As heads at the table shifted in curiosity, Lederer felt the warmth of their interest bear him to new heights. He began speaking at once. Modestly.
“Well hell, I mean I see this whole thing as Bee's achievement and not mine. Bee is Mrs. Lederer,” he explained to an older man across the table from him, then realised too late that it was Carver, Head of London Station, never a Lederer fan. “She's Presbyterian. Her parents were Presbyterian too. Mrs. Lederer latterly has been able to reconcile her spirituality with organised religion and has been attending regularly at the Christchurch Anglican church, Vienna, known as the English church, and frankly just the sexiest little church you ever saw. Right, Gary? Cherubs, angels—more like a religious boudoir than a regular church at all. You know, Mick, if anybody's name is going up in lights at Langley over this, I guess it should be Bee's,” he added, still somehow not quite able to get to his story.
The rest came out faster. It was Bee after all and not the surveillance team who had managed to slide out into the aisle after PHZ and stand in line right behind him as he and Mary queued for the Sacrament. It was Bee who from a distance of maybe five feet had watched as PHZ leaned forward and whispered real words into Mary's ear, and watched again as Mary first leaned back to catch them, then went ahead with her devotions as if nothing in the world had happened.

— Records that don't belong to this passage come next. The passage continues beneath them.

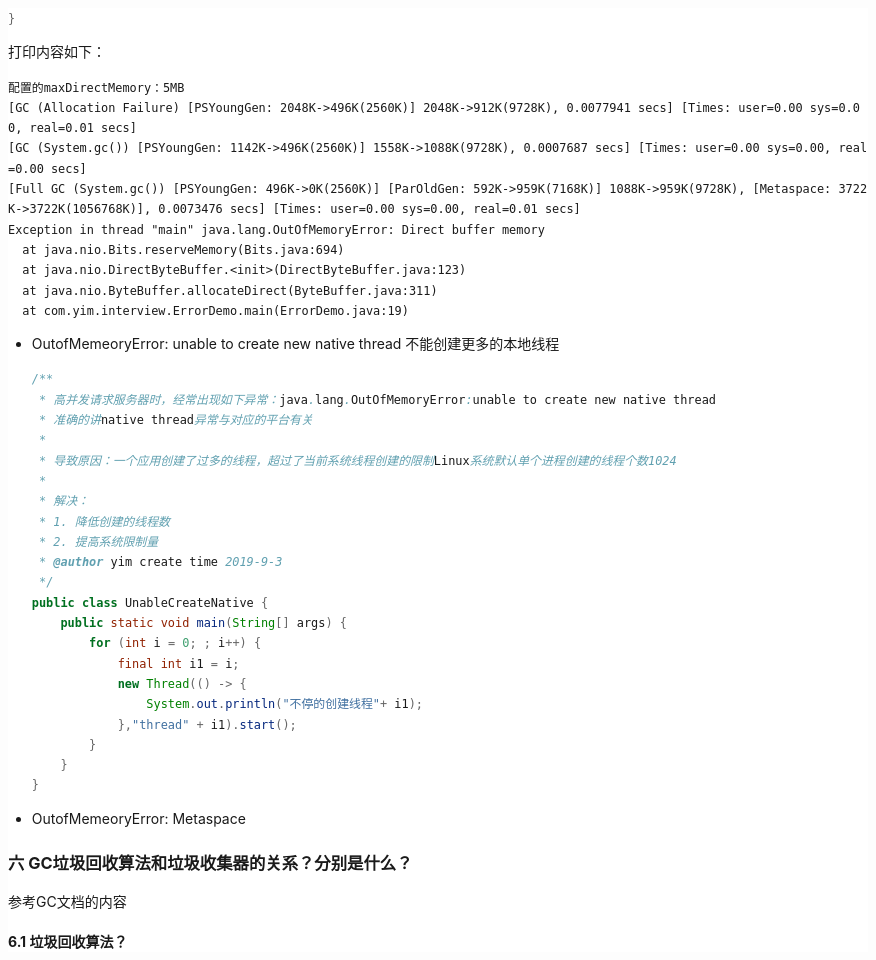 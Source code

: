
  ```java
  }
  ```

  打印内容如下：

  ```
  配置的maxDirectMemory：5MB
  [GC (Allocation Failure) [PSYoungGen: 2048K->496K(2560K)] 2048K->912K(9728K), 0.0077941 secs] [Times: user=0.00 sys=0.00, real=0.01 secs] 
  [GC (System.gc()) [PSYoungGen: 1142K->496K(2560K)] 1558K->1088K(9728K), 0.0007687 secs] [Times: user=0.00 sys=0.00, real=0.00 secs] 
  [Full GC (System.gc()) [PSYoungGen: 496K->0K(2560K)] [ParOldGen: 592K->959K(7168K)] 1088K->959K(9728K), [Metaspace: 3722K->3722K(1056768K)], 0.0073476 secs] [Times: user=0.00 sys=0.00, real=0.01 secs] 
  Exception in thread "main" java.lang.OutOfMemoryError: Direct buffer memory
  	at java.nio.Bits.reserveMemory(Bits.java:694)
  	at java.nio.DirectByteBuffer.<init>(DirectByteBuffer.java:123)
  	at java.nio.ByteBuffer.allocateDirect(ByteBuffer.java:311)
  	at com.yim.interview.ErrorDemo.main(ErrorDemo.java:19)
  ```

- OutofMemeoryError: unable to create new native thread 不能创建更多的本地线程

  ```java
  /**
   * 高并发请求服务器时，经常出现如下异常：java.lang.OutOfMemoryError:unable to create new native thread
   * 准确的讲native thread异常与对应的平台有关
   *
   * 导致原因：一个应用创建了过多的线程，超过了当前系统线程创建的限制Linux系统默认单个进程创建的线程个数1024
   *
   * 解决：
   * 1. 降低创建的线程数
   * 2. 提高系统限制量
   * @author yim create time 2019-9-3
   */
  public class UnableCreateNative {
      public static void main(String[] args) {
          for (int i = 0; ; i++) {
              final int i1 = i;
              new Thread(() -> {
                  System.out.println("不停的创建线程"+ i1);
              },"thread" + i1).start();
          }
      }
  }
  ```

- OutofMemeoryError: Metaspace

### 六 GC垃圾回收算法和垃圾收集器的关系？分别是什么？

参考GC文档的内容

#### 6.1 垃圾回收算法？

“So I mean it was actually my wife, my helpmate throughout all of this long operation, who witnessed the spoken contact.” He shook his head in marvel. “And it was Bee again who, the first moment the service ended, raced back to our apartment to phone me right here at the Embassy and describe the whole amazing occurrence, using the domestic codewords the two of us had hashed out together for just such a contingency. And I mean Bee did not even
know
that an Agency surveillance team was present in that church at all. She just went because Mary was going, as much as anything. Yet she scooped SISURP single-handed by like six
hours,
more. Harry,” said Lederer a little breathlessly, finding Wexler as he put the finishing touch to his narrative, “my only regret is that Mrs. Lederer never learned to lip-read.”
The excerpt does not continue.